Regulation of polyamine biosynthesis in Escherichia coli by basic proteins.

In Escherichia coli, the biosynthetic ornithine and arginine decarboxylases (EC and, respectively) are responsible for the biosynthesis of polyamines from ornithine and arginine, respectively. When E. coli cells are grown in the presence of increasing amounts of polyamines, a progressive increase in the amount of antizyme 1 and antizyme 2 occurs. The amino acid compositions of antizymes 1 and 2 show them to be basic proteins; antizyme 1 has an amino acid composition similar to that of the E. coli histone-like protein HU and of the eukaryotic histone H2B; antizyme 2 is characterized by an unusually high arginine content.
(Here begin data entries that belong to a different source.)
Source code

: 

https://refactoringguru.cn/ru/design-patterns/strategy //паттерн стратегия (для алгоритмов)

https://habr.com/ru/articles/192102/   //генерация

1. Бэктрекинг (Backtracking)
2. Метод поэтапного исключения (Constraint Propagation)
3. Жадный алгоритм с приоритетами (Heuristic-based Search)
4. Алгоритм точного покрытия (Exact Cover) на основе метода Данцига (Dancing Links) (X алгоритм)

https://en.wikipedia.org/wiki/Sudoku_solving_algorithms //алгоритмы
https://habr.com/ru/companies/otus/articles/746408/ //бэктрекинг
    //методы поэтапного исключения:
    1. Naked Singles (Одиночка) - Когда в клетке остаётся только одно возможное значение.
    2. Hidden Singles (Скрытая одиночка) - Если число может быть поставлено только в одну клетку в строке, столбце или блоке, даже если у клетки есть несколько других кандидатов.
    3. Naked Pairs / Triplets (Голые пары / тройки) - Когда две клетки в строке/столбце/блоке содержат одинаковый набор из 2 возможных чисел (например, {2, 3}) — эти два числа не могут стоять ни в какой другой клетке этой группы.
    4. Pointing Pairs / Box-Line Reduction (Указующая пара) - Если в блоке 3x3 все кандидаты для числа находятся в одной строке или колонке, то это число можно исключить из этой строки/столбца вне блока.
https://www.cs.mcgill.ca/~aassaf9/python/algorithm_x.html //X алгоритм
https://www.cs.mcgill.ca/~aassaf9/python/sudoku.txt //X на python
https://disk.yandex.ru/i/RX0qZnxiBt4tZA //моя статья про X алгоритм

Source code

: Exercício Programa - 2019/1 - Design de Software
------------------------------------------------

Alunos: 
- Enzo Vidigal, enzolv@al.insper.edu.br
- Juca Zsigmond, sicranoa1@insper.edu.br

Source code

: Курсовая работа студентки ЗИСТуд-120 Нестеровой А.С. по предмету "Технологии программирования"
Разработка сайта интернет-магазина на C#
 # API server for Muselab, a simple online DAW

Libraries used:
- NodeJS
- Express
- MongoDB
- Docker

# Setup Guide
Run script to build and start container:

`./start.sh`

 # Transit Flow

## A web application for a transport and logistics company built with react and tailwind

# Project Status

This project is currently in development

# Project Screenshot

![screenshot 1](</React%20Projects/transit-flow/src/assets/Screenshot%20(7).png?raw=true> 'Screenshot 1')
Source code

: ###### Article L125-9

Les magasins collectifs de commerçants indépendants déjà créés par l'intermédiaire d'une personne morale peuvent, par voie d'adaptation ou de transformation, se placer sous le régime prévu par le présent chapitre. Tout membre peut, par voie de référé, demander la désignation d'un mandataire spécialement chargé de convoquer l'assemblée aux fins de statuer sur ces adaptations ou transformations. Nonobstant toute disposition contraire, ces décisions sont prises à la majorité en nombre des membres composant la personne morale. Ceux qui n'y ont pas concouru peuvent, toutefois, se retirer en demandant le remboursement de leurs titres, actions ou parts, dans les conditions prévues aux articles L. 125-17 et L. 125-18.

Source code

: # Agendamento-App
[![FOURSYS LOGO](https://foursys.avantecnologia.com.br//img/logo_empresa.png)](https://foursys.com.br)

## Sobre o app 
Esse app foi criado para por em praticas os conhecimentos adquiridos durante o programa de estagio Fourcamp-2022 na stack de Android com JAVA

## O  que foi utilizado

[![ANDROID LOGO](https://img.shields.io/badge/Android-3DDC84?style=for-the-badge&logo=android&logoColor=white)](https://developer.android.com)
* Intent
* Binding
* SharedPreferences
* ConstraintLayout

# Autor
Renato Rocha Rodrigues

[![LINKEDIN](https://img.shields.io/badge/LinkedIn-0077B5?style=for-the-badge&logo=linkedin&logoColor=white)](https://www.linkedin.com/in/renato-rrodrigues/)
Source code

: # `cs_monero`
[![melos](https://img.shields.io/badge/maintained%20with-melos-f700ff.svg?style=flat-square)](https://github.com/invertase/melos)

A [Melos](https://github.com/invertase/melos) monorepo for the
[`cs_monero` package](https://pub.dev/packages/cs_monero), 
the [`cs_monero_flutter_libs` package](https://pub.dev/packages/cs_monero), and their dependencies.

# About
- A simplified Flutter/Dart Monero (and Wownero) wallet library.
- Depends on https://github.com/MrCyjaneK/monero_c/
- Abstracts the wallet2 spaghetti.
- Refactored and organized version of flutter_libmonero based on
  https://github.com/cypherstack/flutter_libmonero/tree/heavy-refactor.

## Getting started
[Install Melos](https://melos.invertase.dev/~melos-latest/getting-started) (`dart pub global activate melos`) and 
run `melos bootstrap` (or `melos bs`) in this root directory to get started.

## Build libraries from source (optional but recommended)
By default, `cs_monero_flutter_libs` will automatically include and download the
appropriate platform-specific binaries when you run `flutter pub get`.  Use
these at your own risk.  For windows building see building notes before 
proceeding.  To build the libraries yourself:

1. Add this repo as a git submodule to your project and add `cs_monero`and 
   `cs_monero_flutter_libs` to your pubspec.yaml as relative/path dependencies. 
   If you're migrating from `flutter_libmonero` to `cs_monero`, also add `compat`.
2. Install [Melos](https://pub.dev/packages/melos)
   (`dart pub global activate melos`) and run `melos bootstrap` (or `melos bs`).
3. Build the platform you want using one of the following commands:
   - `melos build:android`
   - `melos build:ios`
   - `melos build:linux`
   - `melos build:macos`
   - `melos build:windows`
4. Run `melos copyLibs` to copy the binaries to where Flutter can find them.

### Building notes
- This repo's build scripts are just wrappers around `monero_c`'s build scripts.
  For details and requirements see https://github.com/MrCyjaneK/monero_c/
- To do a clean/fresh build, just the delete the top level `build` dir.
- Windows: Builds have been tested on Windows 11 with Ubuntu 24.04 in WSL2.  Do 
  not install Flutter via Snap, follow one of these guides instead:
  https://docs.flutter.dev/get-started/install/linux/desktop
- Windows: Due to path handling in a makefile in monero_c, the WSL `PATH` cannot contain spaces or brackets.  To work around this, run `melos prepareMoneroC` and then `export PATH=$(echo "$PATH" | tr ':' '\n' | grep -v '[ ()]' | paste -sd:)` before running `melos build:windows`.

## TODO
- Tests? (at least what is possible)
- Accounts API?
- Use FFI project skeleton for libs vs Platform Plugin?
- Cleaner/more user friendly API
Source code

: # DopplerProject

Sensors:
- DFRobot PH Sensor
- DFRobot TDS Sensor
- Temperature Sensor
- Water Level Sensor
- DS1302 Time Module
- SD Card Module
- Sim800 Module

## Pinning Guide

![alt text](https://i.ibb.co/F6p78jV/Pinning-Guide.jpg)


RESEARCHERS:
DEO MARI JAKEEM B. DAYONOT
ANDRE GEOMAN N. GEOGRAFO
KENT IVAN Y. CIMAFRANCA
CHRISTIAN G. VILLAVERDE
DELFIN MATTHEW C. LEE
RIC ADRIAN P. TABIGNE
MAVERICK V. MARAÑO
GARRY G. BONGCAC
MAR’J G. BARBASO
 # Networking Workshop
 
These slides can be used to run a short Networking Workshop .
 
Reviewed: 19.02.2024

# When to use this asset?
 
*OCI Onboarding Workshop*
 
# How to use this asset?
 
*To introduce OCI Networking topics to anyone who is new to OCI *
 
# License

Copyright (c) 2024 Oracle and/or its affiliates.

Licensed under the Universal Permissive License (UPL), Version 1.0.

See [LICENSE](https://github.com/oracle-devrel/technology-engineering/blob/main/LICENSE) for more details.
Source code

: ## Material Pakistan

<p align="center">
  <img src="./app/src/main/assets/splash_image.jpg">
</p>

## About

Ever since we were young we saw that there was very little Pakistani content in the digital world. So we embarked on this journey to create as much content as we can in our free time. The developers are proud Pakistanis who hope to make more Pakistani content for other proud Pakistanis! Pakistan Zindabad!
We find these proteins to be specific inhibitors of both the biosynthetic ornithine decarboxylase and the biosynthetic arginine decarboxylase. They do not inhibit the corresponding biodegradative ornithine and arginine decarboxylases, nor do they inhibit lysine decarboxylase or S-adenosylmethionine decarboxylase. These properties of the antizymes favor their function in the regulation of polyamine biosynthesis in E. coli. The ability of the purified antizymes to inhibit the ornithine and arginine decarboxylases is stabilized in acidic buffers and is lost upon prolonged exposure to solutions at neutral or basic pH.[1]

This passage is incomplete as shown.